OPEC+ is weighing a decision to increase oil production during a Sunday meeting, though the move may prove to be a symbolic gesture rather than a physical reality. The group faces a profound paralysis as a conflict involving the U.S., Israel, and Iran has effectively neutralized the capacity of its most influential members to bring more crude to the global market.
The primary obstacle is the closure of the Strait of Hormuz, the world’s most critical oil transit point, which has been largely impassable since late February. This blockade has severed the primary export routes for Saudi Arabia, the United Arab Emirates, Kuwait, and Iraq—the only members of the alliance with the spare capacity needed to meaningfully offset current shortages.
The scale of the disruption is unprecedented. Current estimates suggest the conflict has removed between 12 to 15 million barrels per day from the global supply, representing roughly 15% of the world’s total oil consumption. This supply shock has driven crude prices to a four-year high, with benchmarks settling around $120 a barrel.
Jonathan Raa | Nurphoto | Getty Images
A Production Hike ‘On Paper’
Even as the Sunday meeting will focus on establishing oil production quotas for May, sources within the group suggest that any approved increase would be largely academic. The physical ability to pump and transport more oil has been crippled by both geography, and warfare.

In the Gulf, missile and drone strikes have caused severe damage to critical energy infrastructure. Local officials have indicated that returning to normal operational levels would take several months, even if hostilities ceased and the Strait of Hormuz were to reopen immediately. This creates a gap between the political will to lower prices and the technical ability to do so.
The paralysis extends beyond the Gulf. Russia, a key partner in the OPEC+ framework, remains unable to scale up production due to a combination of stringent Western sanctions and significant infrastructure damage resulting from the ongoing war in Ukraine.
Market Volatility and Price Forecasts
Financial markets are reacting sharply to the uncertainty. On Friday, U.S. West Texas Intermediate (WTI) crude futures for May surged 11%, closing at $111.54 per barrel. Similarly, the international benchmark Brent crude rose nearly 8% to close at $109.03.
The outlook remains precarious. Analysis from JPMorgan suggests that if the disruption at the Strait of Hormuz persists into mid-May, oil prices could spike above $150 per barrel, a figure that would represent an all-time high. This potential surge underscores the extreme sensitivity of global energy security to the stability of the Hormuz corridor.
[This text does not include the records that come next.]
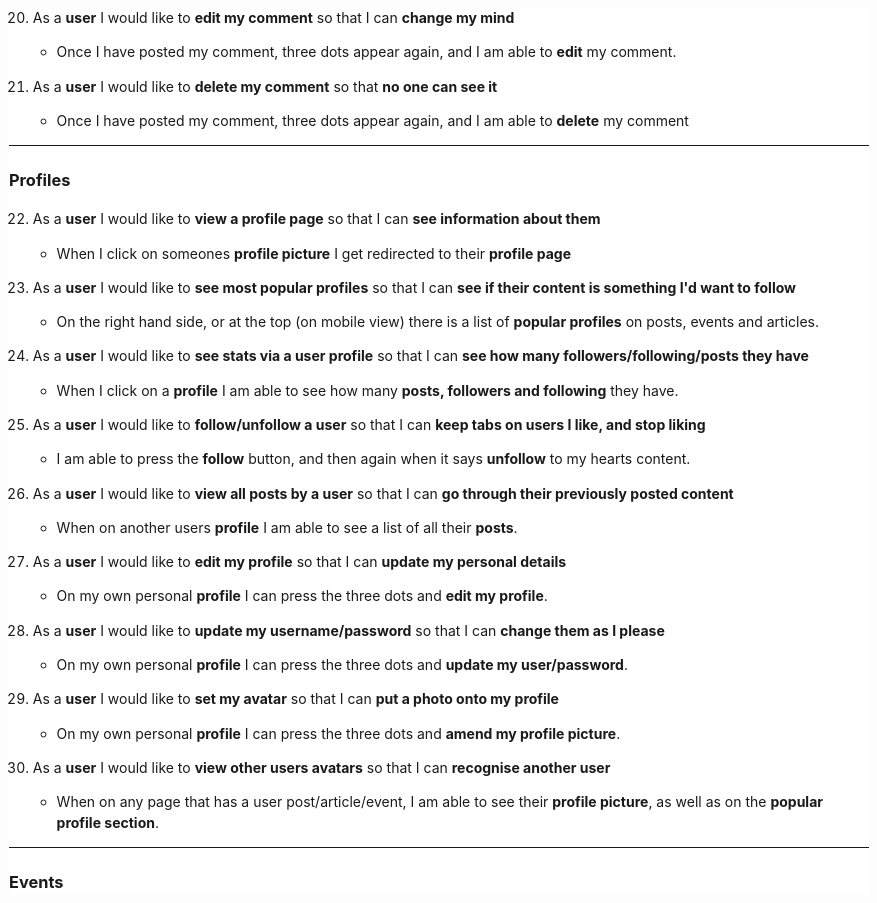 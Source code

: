 20. As a **user** I would like to **edit my comment** so that I can **change my mind**

    - Once I have posted my comment, three dots appear again, and I am able to **edit** my comment.

21. As a **user** I would like to **delete my comment** so that **no one can see it**

    - Once I have posted my comment, three dots appear again, and I am able to **delete** my comment

---

### **Profiles**

22. As a **user** I would like to **view a profile page** so that I can **see information about them**

    - When I click on someones **profile picture** I get redirected to their **profile page**

23. As a **user** I would like to **see most popular profiles** so that I can **see if their content is something I'd want to follow**

    - On the right hand side, or at the top (on mobile view) there is a list of **popular profiles** on posts, events and articles.

24. As a **user** I would like to **see stats via a user profile** so that I can **see how many followers/following/posts they have**

    - When I click on a **profile** I am able to see how many **posts, followers and following** they have.

25. As a **user** I would like to **follow/unfollow a user** so that I can **keep tabs on users I like, and stop liking**

    - I am able to press the **follow** button, and then again when it says **unfollow** to my hearts content.

26. As a **user** I would like to **view all posts by a user** so that I can **go through their previously posted content**

    - When on another users **profile** I am able to see a list of all their **posts**.

27. As a **user** I would like to **edit my profile** so that I can **update my personal details**

    - On my own personal **profile** I can press the three dots and **edit my profile**.

28. As a **user** I would like to **update my username/password** so that I can **change them as I please**

    - On my own personal **profile** I can press the three dots and **update my user/password**.

29. As a **user** I would like to **set my avatar** so that I can **put a photo onto my profile**

    - On my own personal **profile** I can press the three dots and **amend my profile picture**.

30. As a **user** I would like to **view other users avatars** so that I can **recognise another user**
    - When on any page that has a user post/article/event, I am able to see their **profile picture**, as well as on the **popular profile section**.

---

### **Events**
| Metric | Estimated Value/Impact | |
|---|---|---|
| Global Supply Reduction | 12–15 million barrels per day | |
| Percentage of Global Supply | Up to 15% | |
| Current Crude Price (Avg) | $120 per barrel | |
| Projected Peak (Mid-May) | $150+ per barrel |
The Strategic Signal
Despite the physical constraints, OPEC+ sources indicate that approving an OPEC+ oil output hike serves a strategic purpose. By voting for an increase, the group signals to global markets its readiness to flood the market with supply the moment the transit routes reopen.
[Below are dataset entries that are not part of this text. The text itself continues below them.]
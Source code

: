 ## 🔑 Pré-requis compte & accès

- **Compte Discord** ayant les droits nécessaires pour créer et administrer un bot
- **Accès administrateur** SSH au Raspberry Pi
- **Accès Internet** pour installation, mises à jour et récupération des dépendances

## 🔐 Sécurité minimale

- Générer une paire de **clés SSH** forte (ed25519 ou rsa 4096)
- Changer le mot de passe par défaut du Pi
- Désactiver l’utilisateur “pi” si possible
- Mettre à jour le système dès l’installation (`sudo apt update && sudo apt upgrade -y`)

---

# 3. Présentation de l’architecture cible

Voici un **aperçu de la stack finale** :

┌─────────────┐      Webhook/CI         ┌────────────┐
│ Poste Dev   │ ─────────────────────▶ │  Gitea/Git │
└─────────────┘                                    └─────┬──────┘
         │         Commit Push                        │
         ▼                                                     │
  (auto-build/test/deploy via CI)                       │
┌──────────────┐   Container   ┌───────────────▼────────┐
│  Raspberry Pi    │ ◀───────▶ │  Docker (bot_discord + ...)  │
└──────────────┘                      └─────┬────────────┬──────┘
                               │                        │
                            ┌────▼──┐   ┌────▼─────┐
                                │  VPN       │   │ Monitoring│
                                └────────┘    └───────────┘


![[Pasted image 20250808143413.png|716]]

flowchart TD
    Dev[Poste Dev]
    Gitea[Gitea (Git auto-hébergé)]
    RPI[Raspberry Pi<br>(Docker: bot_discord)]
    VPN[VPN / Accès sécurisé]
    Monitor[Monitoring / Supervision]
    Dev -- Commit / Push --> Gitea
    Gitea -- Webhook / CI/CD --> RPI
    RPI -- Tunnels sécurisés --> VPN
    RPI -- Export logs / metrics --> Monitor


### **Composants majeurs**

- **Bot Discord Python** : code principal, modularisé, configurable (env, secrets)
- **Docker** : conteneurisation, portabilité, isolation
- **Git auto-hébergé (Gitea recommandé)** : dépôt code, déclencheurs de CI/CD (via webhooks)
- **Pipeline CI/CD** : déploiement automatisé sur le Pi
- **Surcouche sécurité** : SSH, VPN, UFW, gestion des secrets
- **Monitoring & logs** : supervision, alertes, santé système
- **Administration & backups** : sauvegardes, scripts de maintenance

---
This “paper increase” is intended to dampen speculative trading and provide a psychological ceiling for prices, even if the oil cannot actually flow. However, analysts at Energy Aspects have described the move as essentially academic, arguing that as long as the Strait of Hormuz remains closed, policy shifts in Vienna or Riyadh have little immediate impact on the price at the pump.
The situation represents a total breakdown of the traditional OPEC+ toolkit. Usually, the group manages prices by adjusting quotas to balance supply and demand. In this instance, the supply side is not being managed by policy, but by the physical realities of war and destroyed pipelines.
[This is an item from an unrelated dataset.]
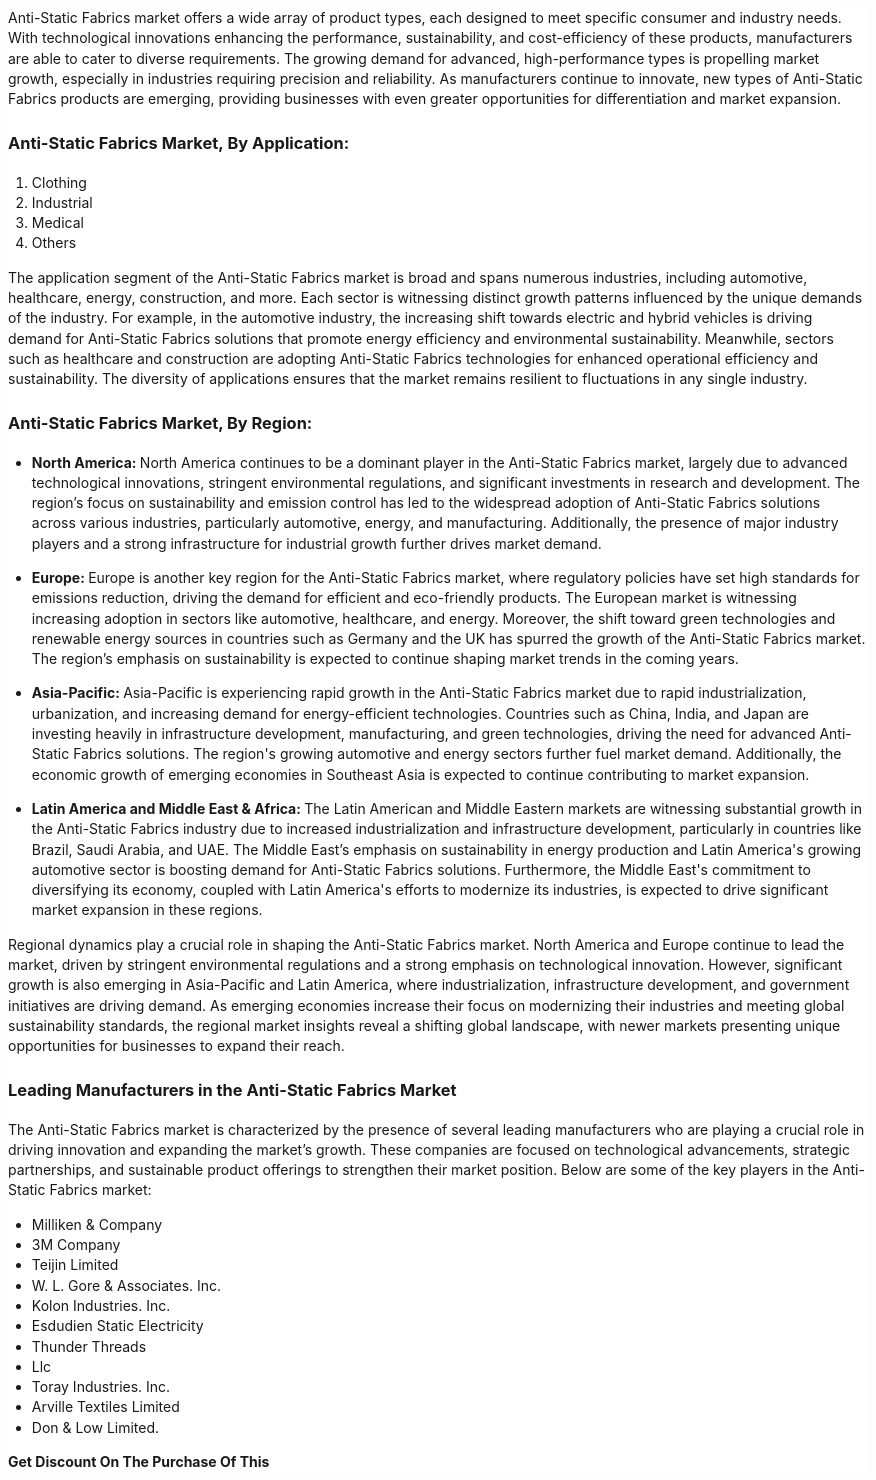 Anti-Static Fabrics market offers a wide array of product types, each designed to meet specific consumer and industry needs. With technological innovations enhancing the performance, sustainability, and cost-efficiency of these products, manufacturers are able to cater to diverse requirements. The growing demand for advanced, high-performance types is propelling market growth, especially in industries requiring precision and reliability. As manufacturers continue to innovate, new types of Anti-Static Fabrics products are emerging, providing businesses with even greater opportunities for differentiation and market expansion.</p><h3>Anti-Static Fabrics Market,&nbsp;By Application:</h3><ol><li>Clothing<li> Industrial<li> Medical<li> Others</li></ol><p>The application segment of the Anti-Static Fabrics market is broad and spans numerous industries, including automotive, healthcare, energy, construction, and more. Each sector is witnessing distinct growth patterns influenced by the unique demands of the industry. For example, in the automotive industry, the increasing shift towards electric and hybrid vehicles is driving demand for Anti-Static Fabrics solutions that promote energy efficiency and environmental sustainability. Meanwhile, sectors such as healthcare and construction are adopting Anti-Static Fabrics technologies for enhanced operational efficiency and sustainability. The diversity of applications ensures that the market remains resilient to fluctuations in any single industry.</p><h3>Anti-Static Fabrics Market, By Region:</h3><ul><li><p><strong>North America:&nbsp;</strong>North America continues to be a dominant player in the Anti-Static Fabrics market, largely due to advanced technological innovations, stringent environmental regulations, and significant investments in research and development. The region&rsquo;s focus on sustainability and emission control has led to the widespread adoption of Anti-Static Fabrics solutions across various industries, particularly automotive, energy, and manufacturing. Additionally, the presence of major industry players and a strong infrastructure for industrial growth further drives market demand.</p></li><li><p><strong><strong>Europe:&nbsp;</strong></strong>Europe is another key region for the Anti-Static Fabrics market, where regulatory policies have set high standards for emissions reduction, driving the demand for efficient and eco-friendly products. The European market is witnessing increasing adoption in sectors like automotive, healthcare, and energy. Moreover, the shift toward green technologies and renewable energy sources in countries such as Germany and the UK has spurred the growth of the Anti-Static Fabrics market. The region&rsquo;s emphasis on sustainability is expected to continue shaping market trends in the coming years.</p></li><li><p><strong><strong>Asia-Pacific:&nbsp;</strong></strong>Asia-Pacific is experiencing rapid growth in the Anti-Static Fabrics market due to rapid industrialization, urbanization, and increasing demand for energy-efficient technologies. Countries such as China, India, and Japan are investing heavily in infrastructure development, manufacturing, and green technologies, driving the need for advanced Anti-Static Fabrics solutions. The region's growing automotive and energy sectors further fuel market demand. Additionally, the economic growth of emerging economies in Southeast Asia is expected to continue contributing to market expansion.</p></li><li><p><strong><strong>Latin America and Middle East &amp; Africa:&nbsp;</strong></strong>The Latin American and Middle Eastern markets are witnessing substantial growth in the Anti-Static Fabrics industry due to increased industrialization and infrastructure development, particularly in countries like Brazil, Saudi Arabia, and UAE. The Middle East&rsquo;s emphasis on sustainability in energy production and Latin America's growing automotive sector is boosting demand for Anti-Static Fabrics solutions. Furthermore, the Middle East's commitment to diversifying its economy, coupled with Latin America's efforts to modernize its industries, is expected to drive significant market expansion in these regions.</p></li></ul><p>Regional dynamics play a crucial role in shaping the Anti-Static Fabrics market. North America and Europe continue to lead the market, driven by stringent environmental regulations and a strong emphasis on technological innovation. However, significant growth is also emerging in Asia-Pacific and Latin America, where industrialization, infrastructure development, and government initiatives are driving demand. As emerging economies increase their focus on modernizing their industries and meeting global sustainability standards, the regional market insights reveal a shifting global landscape, with newer markets presenting unique opportunities for businesses to expand their reach.</p><h3><strong>Leading Manufacturers in the Anti-Static Fabrics Market</strong></h3><p>The Anti-Static Fabrics market is characterized by the presence of several leading manufacturers who are playing a crucial role in driving innovation and expanding the market&rsquo;s growth. These companies are focused on technological advancements, strategic partnerships, and sustainable product offerings to strengthen their market position. Below are some of the key players in the Anti-Static Fabrics market:</p></div><div class="article-main__content" data-test-id="publishing-text-block"><ul><li><span class="">Milliken & Company<li> 3M Company<li> Teijin Limited<li> W. L. Gore & Associates. Inc.<li> Kolon Industries. Inc.<li> Esdudien Static Electricity<li> Thunder Threads<li> Llc<li> Toray Industries. Inc.<li> Arville Textiles Limited<li> Don & Low Limited.</span></li></ul></div><div class="article-main__content" data-test-id="publishing-text-block"><p><span class="font-[700]"><strong>Get Discount On The Purchase Of This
This report involves financial data and market forecasts. It is intended for informational purposes only and does not constitute investment advice.
The next critical checkpoint will be the conclusion of the OPEC+ meeting on Sunday, where the group will formalize May’s quotas and potentially provide updates on the status of Gulf infrastructure repairs. We will continue to monitor the official statements from OPEC regarding these production targets.